Un autre « projets d’intérêt national » potentiel, Wind West Atlantic Energy, viserait à « exploiter plus de 60 GW de potentiel éolien en Nouvelle-Écosse, et davantage encore dans l’Atlantique ». Celui-ci pourrait avoir du potentiel.

Les investissements dans l’énergie éolienne explosent à l’échelle mondiale, mais ont été freinés au Canada par des blocages politiques. En 2018, le gouvernement de Doug Ford a annulé des centaines de projets d’énergie renouvelable, pour se raviser six ans plus tard. L’Alberta a imposé de sévères restrictions l’année dernière. Certes, les projets éoliens comportent des enjeux environnementaux, mais d’autres pays semblent parvenir à les gérer efficacement. La syndicalisation devrait être encouragée pour accélérer la création d’emplois et améliorer la santé et la sécurité dans le secteur éolien.

Un autre « projets d’intérêt national » possible, Alto High-Speed Rail, est présenté comme « le premier chemin de fer à grande vitesse du Canada ». Cela dit, le gouvernement fédéral étudie le train à grande vitesse depuis plus d’un demi-siècle. La création d’un Bureau des grands projets changera-t-elle quelque chose ? Les voyageurs lassés de l’avion et des autoroutes congestionnées peuvent toujours espérer, mais qu’ils ne retiennent pas leur souffle.

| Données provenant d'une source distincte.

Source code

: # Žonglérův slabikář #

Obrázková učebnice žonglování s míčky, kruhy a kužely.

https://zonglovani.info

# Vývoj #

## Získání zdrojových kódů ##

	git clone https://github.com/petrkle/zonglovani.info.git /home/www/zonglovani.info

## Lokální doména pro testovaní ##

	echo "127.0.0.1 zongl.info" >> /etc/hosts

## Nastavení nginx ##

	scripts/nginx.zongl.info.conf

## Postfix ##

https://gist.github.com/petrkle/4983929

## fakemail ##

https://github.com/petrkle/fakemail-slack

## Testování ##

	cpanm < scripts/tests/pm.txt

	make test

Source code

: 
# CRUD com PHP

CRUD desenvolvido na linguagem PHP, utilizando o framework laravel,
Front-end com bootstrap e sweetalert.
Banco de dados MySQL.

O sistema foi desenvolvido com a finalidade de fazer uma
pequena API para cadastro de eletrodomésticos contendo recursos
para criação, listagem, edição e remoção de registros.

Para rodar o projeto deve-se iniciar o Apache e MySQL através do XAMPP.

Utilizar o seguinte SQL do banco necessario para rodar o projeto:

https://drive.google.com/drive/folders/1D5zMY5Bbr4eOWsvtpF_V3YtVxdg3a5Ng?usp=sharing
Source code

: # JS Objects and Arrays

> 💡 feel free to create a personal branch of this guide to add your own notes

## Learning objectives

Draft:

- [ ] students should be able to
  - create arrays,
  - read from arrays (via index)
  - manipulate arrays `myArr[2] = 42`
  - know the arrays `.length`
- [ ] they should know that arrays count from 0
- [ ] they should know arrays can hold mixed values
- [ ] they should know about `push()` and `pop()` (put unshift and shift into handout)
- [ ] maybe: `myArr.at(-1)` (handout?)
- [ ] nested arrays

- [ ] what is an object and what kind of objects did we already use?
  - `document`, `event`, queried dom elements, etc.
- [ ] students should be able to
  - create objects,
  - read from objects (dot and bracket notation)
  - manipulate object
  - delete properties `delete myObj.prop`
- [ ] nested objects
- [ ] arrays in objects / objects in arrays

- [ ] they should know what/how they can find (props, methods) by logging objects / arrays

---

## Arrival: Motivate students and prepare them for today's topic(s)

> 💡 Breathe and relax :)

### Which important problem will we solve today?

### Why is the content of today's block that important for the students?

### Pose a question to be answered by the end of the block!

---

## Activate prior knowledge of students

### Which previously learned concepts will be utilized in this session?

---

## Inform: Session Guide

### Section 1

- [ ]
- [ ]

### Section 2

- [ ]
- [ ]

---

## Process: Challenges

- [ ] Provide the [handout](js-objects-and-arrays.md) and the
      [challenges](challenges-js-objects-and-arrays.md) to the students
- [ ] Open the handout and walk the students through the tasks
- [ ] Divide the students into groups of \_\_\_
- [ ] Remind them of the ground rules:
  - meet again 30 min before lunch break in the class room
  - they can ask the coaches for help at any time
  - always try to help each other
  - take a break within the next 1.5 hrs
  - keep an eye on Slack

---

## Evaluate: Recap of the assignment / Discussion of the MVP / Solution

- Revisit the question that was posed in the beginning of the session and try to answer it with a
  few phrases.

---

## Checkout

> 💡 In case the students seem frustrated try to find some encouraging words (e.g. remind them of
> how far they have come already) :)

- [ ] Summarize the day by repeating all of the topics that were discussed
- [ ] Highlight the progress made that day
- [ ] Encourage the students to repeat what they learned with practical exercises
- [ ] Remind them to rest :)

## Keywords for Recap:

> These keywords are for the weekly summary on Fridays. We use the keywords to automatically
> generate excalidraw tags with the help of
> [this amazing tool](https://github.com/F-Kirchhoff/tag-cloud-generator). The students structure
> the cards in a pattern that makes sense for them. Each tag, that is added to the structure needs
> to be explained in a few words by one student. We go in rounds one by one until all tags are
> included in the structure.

D’autres pays que le Canada semblent capables de construire plus vite et plus intelligemment. Le gouvernement fédéral canadien, lui, ne construit pratiquement rien. Les gouvernements provinciaux et municipaux se limitent presque exclusivement aux routes. Pour la plupart des projets d’infrastructure, l’argent public est canalisé vers le secteur privé par des partenariats public-privé, des subventions, des allégements fiscaux, des prêts sans intérêt, et autres mécanismes similaires.

Plus grand ne veut pas dire meilleur. La construction nationale passe d’abord par le soutien aux personnes : éducation, santé, recherche scientifique, suivi environnemental, formation professionnelle. Des stratégies fondées sur des investissements communautaires, d’un océan à l’autre, procureront vraisemblablement plus d’avantages globaux que des investissements tournés vers l’exportation.

Nous devons notre gratitude aux peuples autochtones qui, depuis des millénaires, agissent comme gardiens de la nature. Les stratégies de développement national n’ont pas à reposer sur des infrastructures construites par l’humain. Nos magnifiques lacs, forêts, côtes et prairies — notre infrastructure naturelle — font du Canada une destination recherchée, tant pour les personnes que pour les entreprises.

Le projet de loi C-5 risque de ne pas définir correctement nos priorités nationales. Ne laissons pas la quête du profit économique mettre en péril la richesse naturelle du Canada. Plaçons les gens et la nature avant les profits des entreprises.